减数分裂是有性繁殖生物中保守的一种细胞分裂方式，在这个过程中，同源染色体发生交叉互换，配子具有新的遗传组成，这种独特的细胞分裂方式不仅保证了染色体数目的稳定性，也创造了子代基因组成的多样性。在植物育种领域，通过减数分裂重组，打破基因间的连锁，促进优良等位基因聚合，这是育种的遗传学基础。玉米作为一种重要的禾本科作物，由于减数分裂细胞中染色体较大，易于观察，是进行细胞学研究的重要模式植物之一。染色体形态结构的维持是确保减数分裂得以顺利进行的重要因素之一。在减数分裂前期I，染色体的特殊浓缩凝聚状态的构象变化为正常减数分裂DSB形成、同源重组修复以及重组蛋白的定位提供了稳定环境和载体，使得减数分裂蛋白能够正常组装和定位。本研究通过图位克隆得到了一个减数分裂突变体SegII, 由于其在染色体形态结构调控中的功能，我们重新命名为Irregulatr Chromosome Configuration 1 (ICC1)，该基因除了含有一个F-box结构域外，并未检测到其它已知蛋白保守结构域。在icc1突变体中，最显著而独特的异常表型是：前期I染色体的形态结构不正常，染色体持续处于类似于细线期的松散状态，不能正常浓缩成一小团，核仁没有移动到核的一侧，而是一直被染色体包在中间；端粒也不能聚集形成花束状结构，最终形成20个单价体。

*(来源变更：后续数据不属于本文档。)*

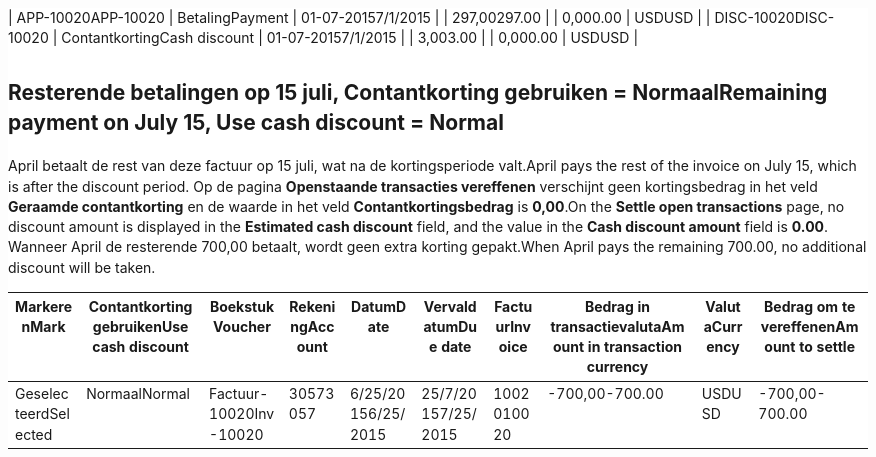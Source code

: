 | <span data-ttu-id="7f63e-183">APP-10020</span><span class="sxs-lookup"><span data-stu-id="7f63e-183">APP-10020</span></span>  | <span data-ttu-id="7f63e-184">Betaling</span><span class="sxs-lookup"><span data-stu-id="7f63e-184">Payment</span></span>          | <span data-ttu-id="7f63e-185">01-07-2015</span><span class="sxs-lookup"><span data-stu-id="7f63e-185">7/1/2015</span></span>  |         | <span data-ttu-id="7f63e-186">297,00</span><span class="sxs-lookup"><span data-stu-id="7f63e-186">297.00</span></span>                               |                                       | <span data-ttu-id="7f63e-187">0,00</span><span class="sxs-lookup"><span data-stu-id="7f63e-187">0.00</span></span>    | <span data-ttu-id="7f63e-188">USD</span><span class="sxs-lookup"><span data-stu-id="7f63e-188">USD</span></span>      |
| <span data-ttu-id="7f63e-189">DISC-10020</span><span class="sxs-lookup"><span data-stu-id="7f63e-189">DISC-10020</span></span> | <span data-ttu-id="7f63e-190">Contantkorting</span><span class="sxs-lookup"><span data-stu-id="7f63e-190">Cash discount</span></span>    | <span data-ttu-id="7f63e-191">01-07-2015</span><span class="sxs-lookup"><span data-stu-id="7f63e-191">7/1/2015</span></span>  |         | <span data-ttu-id="7f63e-192">3,00</span><span class="sxs-lookup"><span data-stu-id="7f63e-192">3.00</span></span>                                 |                                       | <span data-ttu-id="7f63e-193">0,00</span><span class="sxs-lookup"><span data-stu-id="7f63e-193">0.00</span></span>    | <span data-ttu-id="7f63e-194">USD</span><span class="sxs-lookup"><span data-stu-id="7f63e-194">USD</span></span>      |

## <a name="remaining-payment-on-july-15-use-cash-discount--normal"></a><span data-ttu-id="7f63e-195">Resterende betalingen op 15 juli, Contantkorting gebruiken = Normaal</span><span class="sxs-lookup"><span data-stu-id="7f63e-195">Remaining payment on July 15, Use cash discount = Normal</span></span>
<span data-ttu-id="7f63e-196">April betaalt de rest van deze factuur op 15 juli, wat na de kortingsperiode valt.</span><span class="sxs-lookup"><span data-stu-id="7f63e-196">April pays the rest of the invoice on July 15, which is after the discount period.</span></span> <span data-ttu-id="7f63e-197">Op de pagina **Openstaande transacties vereffenen** verschijnt geen kortingsbedrag in het veld **Geraamde contantkorting** en de waarde in het veld **Contantkortingsbedrag** is **0,00**.</span><span class="sxs-lookup"><span data-stu-id="7f63e-197">On the **Settle open transactions** page, no discount amount is displayed in the **Estimated cash discount** field, and the value in the **Cash discount amount** field is **0.00**.</span></span> <span data-ttu-id="7f63e-198">Wanneer April de resterende 700,00 betaalt, wordt geen extra korting gepakt.</span><span class="sxs-lookup"><span data-stu-id="7f63e-198">When April pays the remaining 700.00, no additional discount will be taken.</span></span>

| <span data-ttu-id="7f63e-199">Markeren</span><span class="sxs-lookup"><span data-stu-id="7f63e-199">Mark</span></span>     | <span data-ttu-id="7f63e-200">Contantkorting gebruiken</span><span class="sxs-lookup"><span data-stu-id="7f63e-200">Use cash discount</span></span> | <span data-ttu-id="7f63e-201">Boekstuk</span><span class="sxs-lookup"><span data-stu-id="7f63e-201">Voucher</span></span>   | <span data-ttu-id="7f63e-202">Rekening</span><span class="sxs-lookup"><span data-stu-id="7f63e-202">Account</span></span> | <span data-ttu-id="7f63e-203">Datum</span><span class="sxs-lookup"><span data-stu-id="7f63e-203">Date</span></span>      | <span data-ttu-id="7f63e-204">Vervaldatum</span><span class="sxs-lookup"><span data-stu-id="7f63e-204">Due date</span></span>  | <span data-ttu-id="7f63e-205">Factuur</span><span class="sxs-lookup"><span data-stu-id="7f63e-205">Invoice</span></span> | <span data-ttu-id="7f63e-206">Bedrag in transactievaluta</span><span class="sxs-lookup"><span data-stu-id="7f63e-206">Amount in transaction currency</span></span> | <span data-ttu-id="7f63e-207">Valuta</span><span class="sxs-lookup"><span data-stu-id="7f63e-207">Currency</span></span> | <span data-ttu-id="7f63e-208">Bedrag om te vereffenen</span><span class="sxs-lookup"><span data-stu-id="7f63e-208">Amount to settle</span></span> |
|----------|-------------------|-----------|---------|-----------|-----------|---------|--------------------------------|----------|------------------|
| <span data-ttu-id="7f63e-209">Geselecteerd</span><span class="sxs-lookup"><span data-stu-id="7f63e-209">Selected</span></span> | <span data-ttu-id="7f63e-210">Normaal</span><span class="sxs-lookup"><span data-stu-id="7f63e-210">Normal</span></span>            | <span data-ttu-id="7f63e-211">Factuur-10020</span><span class="sxs-lookup"><span data-stu-id="7f63e-211">Inv-10020</span></span> | <span data-ttu-id="7f63e-212">3057</span><span class="sxs-lookup"><span data-stu-id="7f63e-212">3057</span></span>    | <span data-ttu-id="7f63e-213">6/25/2015</span><span class="sxs-lookup"><span data-stu-id="7f63e-213">6/25/2015</span></span> | <span data-ttu-id="7f63e-214">25/7/2015</span><span class="sxs-lookup"><span data-stu-id="7f63e-214">7/25/2015</span></span> | <span data-ttu-id="7f63e-215">10020</span><span class="sxs-lookup"><span data-stu-id="7f63e-215">10020</span></span>   | <span data-ttu-id="7f63e-216">-700,00</span><span class="sxs-lookup"><span data-stu-id="7f63e-216">-700.00</span></span>                        | <span data-ttu-id="7f63e-217">USD</span><span class="sxs-lookup"><span data-stu-id="7f63e-217">USD</span></span>      | <span data-ttu-id="7f63e-218">-700,00</span><span class="sxs-lookup"><span data-stu-id="7f63e-218">-700.00</span></span>          |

进一步研究发现，在icc1突变体中，除了联会复合体蛋白ZYP1的定位存在缺陷，同时RAD51和DMC1的定位信号呈线状外，而其它主要减数分裂蛋白的定位正常，证明了减数分裂蛋白的组装不依赖于ICC1。最后，我们利用酵母双杂交和烟草分裂荧光素酶互补实验证明了ICC1与SKP1互作，证实了ICC1作为一个F-box蛋白参与构成了E3泛素连接酶SCF。因此，我们推断ICC1通过泛素化下游靶蛋白，可能通过蛋白降解途径或信号传递，调控减数分裂染色体形态构造和端粒花束的形成，进而影响了整个减数分裂染色体的运动状态，最终调控同源重组起始及修复过程。